AX — Axos Financial, Inc.

NYSE


Q3 2026 Earnings Call Summary

April 30, 2026

Axos Bank Q3 2026 Earnings Call Summary

1. Key Financial Results and Metrics

  • Net Income: $124.7 million, up 18.5% year-over-year from $105.2 million.
  • Diluted EPS: $2.15, an increase of 18.7% from $1.81 in Q3 2025.
  • Net Interest Income: Grew by 11.2% year-over-year, with a linked quarter increase of $5.7 million, excluding FDIC-purchased loans.
  • Net Interest Margin: 4.57%, down from 4.94% in the prior quarter, reflecting a decline in average loan yields.
  • Noninterest Income: $86 million, significantly up from $53 million in the prior quarter, driven by a $22 million legal settlement and increased mortgage banking income.
  • Loan Growth: Approximately $700 million linked quarter growth, with total originations of $5.1 billion.
  • Deposits: Ending balances at $22.4 billion, up 11.2% year-over-year.

2. Strategic Updates and Business Highlights

  • Acquisitions: Completed the acquisition of Jenius Bank's $2.3 billion in deposits, with a second acquisition of $3.2 billion in IRA savings and CDs from Capital One underway.
  • Operational Efficiency: Benefits from AI initiatives are being realized in reduced operational costs, particularly in salaries and benefits.
  • Verdant Performance: Contributed approximately $200 million in new loans and operating leases, with ongoing efforts to deepen relationships and expand growth.
  • Credit Quality: Remains strong with low charge-offs of 31 basis points, although there was a specific reserve increase related to a C&I loan.

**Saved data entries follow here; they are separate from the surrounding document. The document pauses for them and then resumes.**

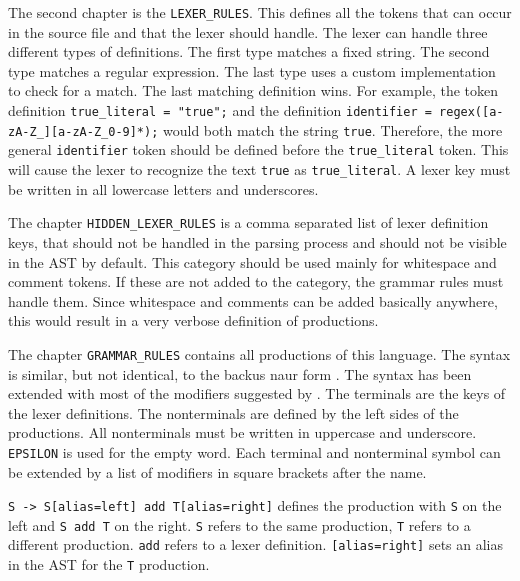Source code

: The second chapter is the \verb|LEXER_RULES|. 
This defines all the tokens that can occur in the source file and that the lexer should handle. 
The lexer can handle three different types of definitions. 
The first type matches a fixed string. The second type matches a regular expression. 
The last type uses a custom implementation to check for a match. 
The last matching definition wins. 
For example, the token definition \verb|true_literal = "true";| and the definition \verb|identifier = regex([a-zA-Z_][a-zA-Z_0-9]*);| would both match the string \verb|true|. 
Therefore, the more general \verb|identifier| token should be defined before the \verb|true_literal| token. 
This will cause the lexer to recognize the text \verb|true| as \verb|true_literal|. 
A lexer key must be written in all lowercase letters and underscores.

The chapter \verb|HIDDEN_LEXER_RULES| is a comma separated list of lexer definition keys, 
that should not be handled in the parsing process and should not be visible in the AST by default.
This category should be used mainly for whitespace and comment tokens. If these are not added to the category, the grammar rules must handle them.
Since whitespace and comments can be added basically anywhere, this would result in a very verbose definition of productions.

The chapter \verb|GRAMMAR_RULES| contains all productions of this language. The syntax is similar, but not identical, to the backus naur form \cite{AhoLSU2006}. 
The syntax has been extended with most of the modifiers suggested by \cite{GeneratingRewritableAST}. 
The terminals are the keys of the lexer definitions.
The nonterminals are defined by the left sides of the productions. 
All nonterminals must be written in uppercase and underscore. 
\verb|EPSILON| is used for the empty word. 
Each terminal and nonterminal symbol can be extended by a list of modifiers in square brackets after the name. 

\verb|S -> S[alias=left] add T[alias=right]| defines the production with \verb|S| on the left and \verb|S add T| on the right. 
\verb|S| refers to the same production, \verb|T| refers to a different production. 
\verb|add| refers to a lexer definition. 
\verb|[alias=right]| sets an alias in the AST for the \verb|T| production.
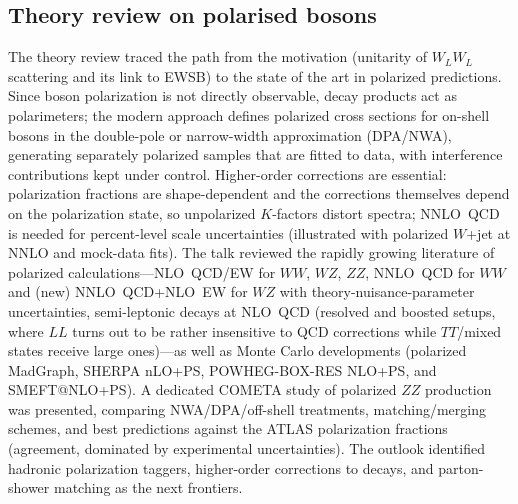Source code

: \subsection{Theory review on polarised bosons}
The theory review traced the path from the motivation (unitarity of
$W_LW_L$ scattering and its link to EWSB) to the state of the art in polarized
predictions. Since boson polarization is not directly observable, decay
products act as polarimeters; the modern approach defines polarized cross
sections for on-shell bosons in the double-pole or narrow-width approximation
(DPA/NWA), generating separately polarized samples that are fitted to data,
with interference contributions kept under control. Higher-order corrections
are essential: polarization fractions are shape-dependent and the corrections
themselves depend on the polarization state, so unpolarized $K$-factors
distort spectra; NNLO~QCD is needed for percent-level scale uncertainties
(illustrated with polarized $W$+jet at NNLO and mock-data fits). The talk
reviewed the rapidly growing literature of polarized calculations---NLO~QCD/EW
for $WW$, $WZ$, $ZZ$, NNLO~QCD for $WW$ and (new) NNLO~QCD+NLO~EW for $WZ$ with
theory-nuisance-parameter uncertainties, semi-leptonic decays at NLO~QCD
(resolved and boosted setups, where $LL$ turns out to be rather insensitive to
QCD corrections while $TT$/mixed states receive large ones)---as well as
Monte Carlo developments (polarized MadGraph, SHERPA nLO+PS, POWHEG-BOX-RES
NLO+PS, and SMEFT@NLO+PS). A dedicated COMETA study of polarized $ZZ$
production was presented, comparing NWA/DPA/off-shell treatments,
matching/merging schemes, and best predictions against the ATLAS polarization
fractions (agreement, dominated by experimental uncertainties). The outlook
identified hadronic polarization taggers, higher-order corrections to decays,
and parton-shower matching as the next frontiers.

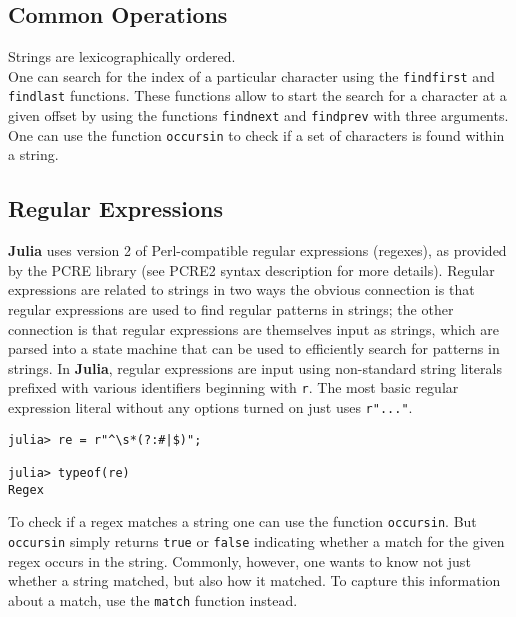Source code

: \documentclass[
]{article}
\begin{document}
\hypertarget{common-operations}{%
\subsection{Common Operations}\label{common-operations}}

Strings are lexicographically ordered.\\
One can search for the index of a particular character using the
\texttt{findfirst} and \texttt{findlast} functions. These functions
allow to start the search for a character at a given offset by using the
functions \texttt{findnext} and \texttt{findprev} with three
arguments.\\
One can use the function \texttt{occursin} to check if a set of characters is
found within a string.

\hypertarget{regular-expressions}{%
\subsection{Regular Expressions}\label{regular-expressions}}

\textbf{Julia} uses version 2 of Perl-compatible regular expressions
(regexes), as provided by the PCRE library (see PCRE2 syntax description
for more details). Regular expressions are related to strings in two
ways the obvious connection is that regular expressions are used to find
regular patterns in strings; the other connection is that regular
expressions are themselves input as strings, which are parsed into a
state machine that can be used to efficiently search for patterns in
strings. In \textbf{Julia}, regular expressions are input using
non-standard string literals prefixed with various identifiers beginning
with \texttt{r}. The most basic regular expression literal without any
options turned on just uses \texttt{r"..."}.

\begin{verbatim}
julia> re = r"^\s*(?:#|$)";

julia> typeof(re)
Regex
\end{verbatim}

To check if a regex matches a string one can use the function
\texttt{occursin}. But \texttt{occursin} simply returns \texttt{true} or
\texttt{false} indicating whether a match for the given regex occurs in
the string. Commonly, however, one wants to know not just whether a
string matched, but also how it matched. To capture this information
about a match, use the \texttt{match} function instead.
\end{document}
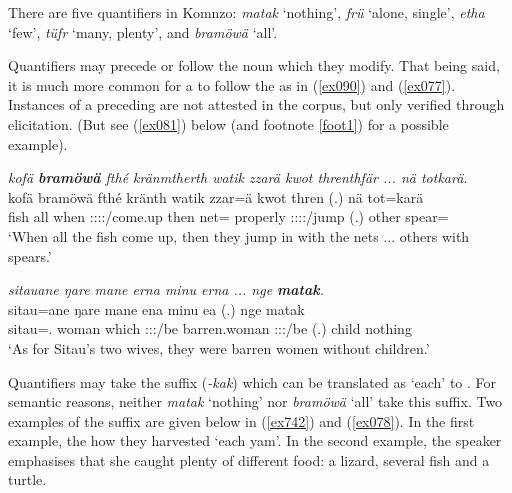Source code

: There are five quantifiers in Komnzo: \emph{matak} `nothing', \emph{frü} `alone, single', \emph{etha} `few', \emph{tüfr} `many, plenty', and \emph{bramöwä} `all'.%

Quantifiers may precede or follow the noun which they modify. That being said, it is much more common for a  to follow the  as in (\ref{ex090}) and (\ref{ex077}). Instances of a preceding  are not attested in the corpus, but only verified through elicitation. (But see (\ref{ex081}) below (and footnote \ref{foot1}) for a possible example).

\begin{exe}
	\ex \emph{kofä \textbf{bramöwä} fthé kränmtherth watik zzarä kwot threnthfär ... nä totkarä.}\\
	\gll kofä bramöwä fthé kränth watik zzar=ä kwot thren (.) nä tot=karä\\
	fish all when \Stpl:\Sbj:\Irr:\Pfv:\Venit/come.up then net=\Assoc{} properly \Stpl:\Sbj:\Irr:\Pfv:\Venit{}/jump (.) other spear=\Prop{}\\
	\trans `When all the fish come up, then they jump in with the nets ... others with spears.' 
	\label{ex090}
\end{exe}
\begin{exe}
	\ex \emph{sitauane ŋare mane erna minu erna ... nge \textbf{matak}.}\\
	\gll sitau=ane ŋare mane ena {minu} ea (.) nge matak\\
	sitau=\Poss.\Sg{} woman which \Stdu:\Sbj:\Pst:\Ipfv{}/be {barren.woman} \Stdu:\Sbj:\Pst:\Ipfv/be (.) child nothing\\
	\trans `As for Sitau's two wives, they were barren women without children.'\\ 
	\label{ex077}
\end{exe}

Quantifiers may take the  suffix (\emph{-kak}) which can be translated as `each' to . For semantic reasons, neither \emph{matak} `nothing' nor \emph{bramöwä} `all' take this suffix. Two examples of the  suffix are given below in (\ref{ex742}) and (\ref{ex078}). In the first example, the how they harvested `each yam'. In the second example, the speaker emphasises that she caught plenty of different food: a lizard, several fish and a turtle.

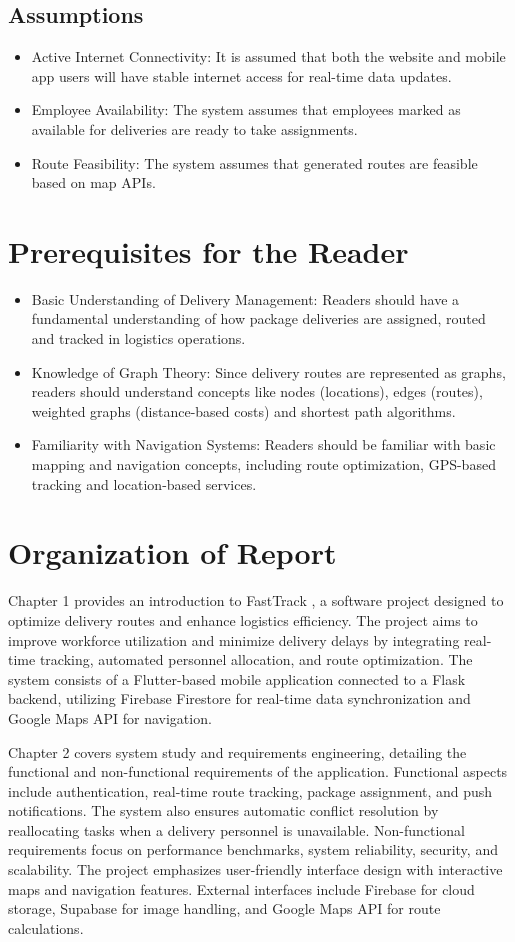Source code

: \subsection{Assumptions}
\begin{itemize}
    \item  Active Internet Connectivity: It is assumed that both the website and mobile app users will have stable internet access for real-time data updates.
    \item Employee Availability: The system assumes that employees marked as available for deliveries are ready to take assignments.
    \item Route Feasibility: The system assumes that generated routes are feasible based on map APIs.
\end{itemize}
\section{Prerequisites for the Reader}
\begin{itemize}
    \item Basic Understanding of Delivery Management: Readers should have a fundamental understanding of how package deliveries are assigned, routed and tracked in logistics operations.
    \item Knowledge of Graph Theory: Since delivery routes are represented as graphs, readers should understand concepts like nodes (locations), edges (routes), weighted graphs (distance-based costs) and shortest path algorithms.
    \item Familiarity with Navigation Systems: Readers should be familiar with basic mapping and navigation concepts, including route optimization, GPS-based tracking and location-based services.
\end{itemize}
\section{Organization of Report}
Chapter 1 provides an introduction to FastTrack , a software project designed to optimize delivery routes and enhance logistics efficiency. The project aims to improve workforce utilization and minimize delivery delays by integrating real-time tracking, automated personnel allocation, and route optimization. The system consists of a Flutter-based mobile application connected to a Flask backend, utilizing Firebase Firestore for real-time data synchronization and Google Maps API for navigation.

Chapter 2 covers system study and requirements engineering, detailing the functional and non-functional requirements of the application. Functional aspects include authentication, real-time route tracking, package assignment, and push notifications. The system also ensures automatic conflict resolution by reallocating tasks when a delivery personnel is unavailable. Non-functional requirements focus on performance benchmarks, system reliability, security, and scalability. The project emphasizes user-friendly interface design with interactive maps and navigation features. External interfaces include Firebase for cloud storage, Supabase for image handling, and Google Maps API for route calculations.

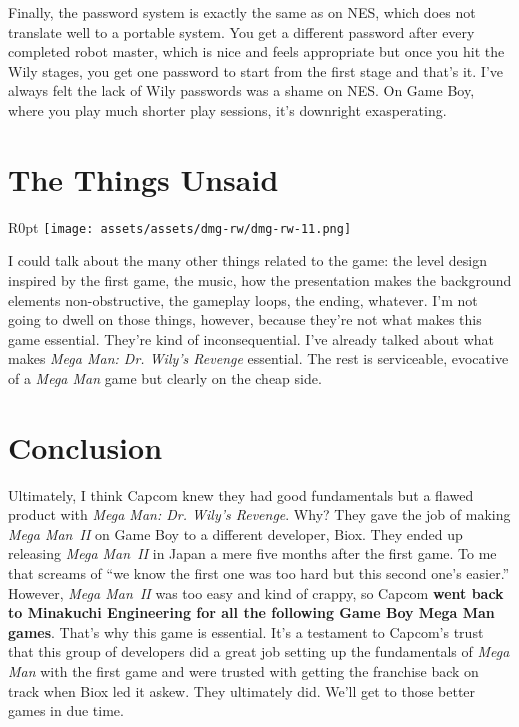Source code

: \documentclass{book}
\begin{document}
Finally, the password system is exactly the same as on NES, which does not translate well to a portable system. You get a different password after every completed robot master, which is nice and feels appropriate but once you hit the Wily stages, you get one password to start from the first stage and that’s it. I’ve always felt the lack of Wily passwords was a shame on NES. On Game Boy, where you play much shorter play sessions, it’s downright exasperating.

\FloatBarrier\needspace{10mm}\section*{The Things Unsaid}\nopagebreak[4]

\begin{wrapfigure}{R}{0pt} \texttt{[image: assets/assets/dmg-rw/dmg-rw-11.png]}\end{wrapfigure}
I could talk about the many other things related to the game: the level design inspired by the first game, the music, how the presentation makes the background elements non-obstructive, the gameplay loops, the ending, whatever. I’m not going to dwell on those things, however, because they’re not what makes this game essential. They’re kind of inconsequential. I’ve already talked about what makes \emph{Mega Man: Dr. Wily’s Revenge} essential. The rest is serviceable, evocative of a \emph{Mega Man} game but clearly on the cheap side.

\FloatBarrier\needspace{10mm}\section*{Conclusion}\nopagebreak[4]

Ultimately, I think Capcom knew they had good fundamentals but a flawed product with \emph{Mega Man: Dr. Wily’s Revenge}. Why? They gave the job of making \emph{Mega Man~II} on Game Boy to a different developer, Biox. They ended up releasing \emph{Mega Man~II} in Japan a mere five months after the first game. To me that screams of “we know the first one was too hard but this second one’s easier.” However, \emph{Mega Man~II} was too easy and kind of crappy, so Capcom \textbf{went back to Minakuchi Engineering for all the following Game Boy Mega Man games}. That’s why this game is essential. It’s a testament to Capcom’s trust that this group of developers did a great job setting up the fundamentals of \emph{Mega Man} with the first game and were trusted with getting the franchise back on track when Biox led it askew. They ultimately did. We’ll get to those better games in due time.
\end{document}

3. Forward Guidance and Outlook

  • Loan Growth Expectation: Anticipated low to mid-teens annual loan growth, supported by a robust pipeline of approximately $2.6 billion.
  • Net Interest Margin Outlook: Expected to remain flat on an organic basis, with a slight impact from the amortization of the premium from acquired deposits.
  • M&A Strategy: Actively exploring opportunities across various sectors, including fintech and specialty finance, with a disciplined approach to integration.

4. Bad News, Challenges, or Points of Concern

  • Declining Net Interest Margin: The margin decreased due to lower average loan yields and the diminishing impact of FDIC-purchased loans.
  • Increased Provision for Credit Losses: Rose to $41 million from $25 million, primarily due to a specific reserve for a nonaccrual C&I loan.
  • Nonperforming Assets: Increased by $33 million in the C&I loan area, raising concerns about credit quality in that segment.
  • Market Volatility: The impact of market fluctuations on asset growth and client acquisition was noted, with some pressure on fee income.

5. Notable Q&A Insights

  • Balance Sheet Management: Management discussed strategic moves to increase securities holdings to optimize liquidity ahead of the Jenius acquisition.
  • Loan Growth Sustainability: New client acquisitions were highlighted as a key driver for capital call growth, with expectations for continued but moderated growth.
  • Competitive Landscape: Management expressed confidence in maintaining stable spreads despite competitive pressures, attributing it to a diversified loan portfolio.
  • Cross-Selling Opportunities: Potential for cross-selling securities products to new Capital One clients was identified, with a focus on expanding offerings to retirement accounts.

Overall, Axos Bank reported strong financial performance in Q3 2026, with significant growth in net income and deposits, while navigating challenges related to net interest margin and credit quality. The company remains focused on strategic acquisitions and operational efficiencies to support future growth.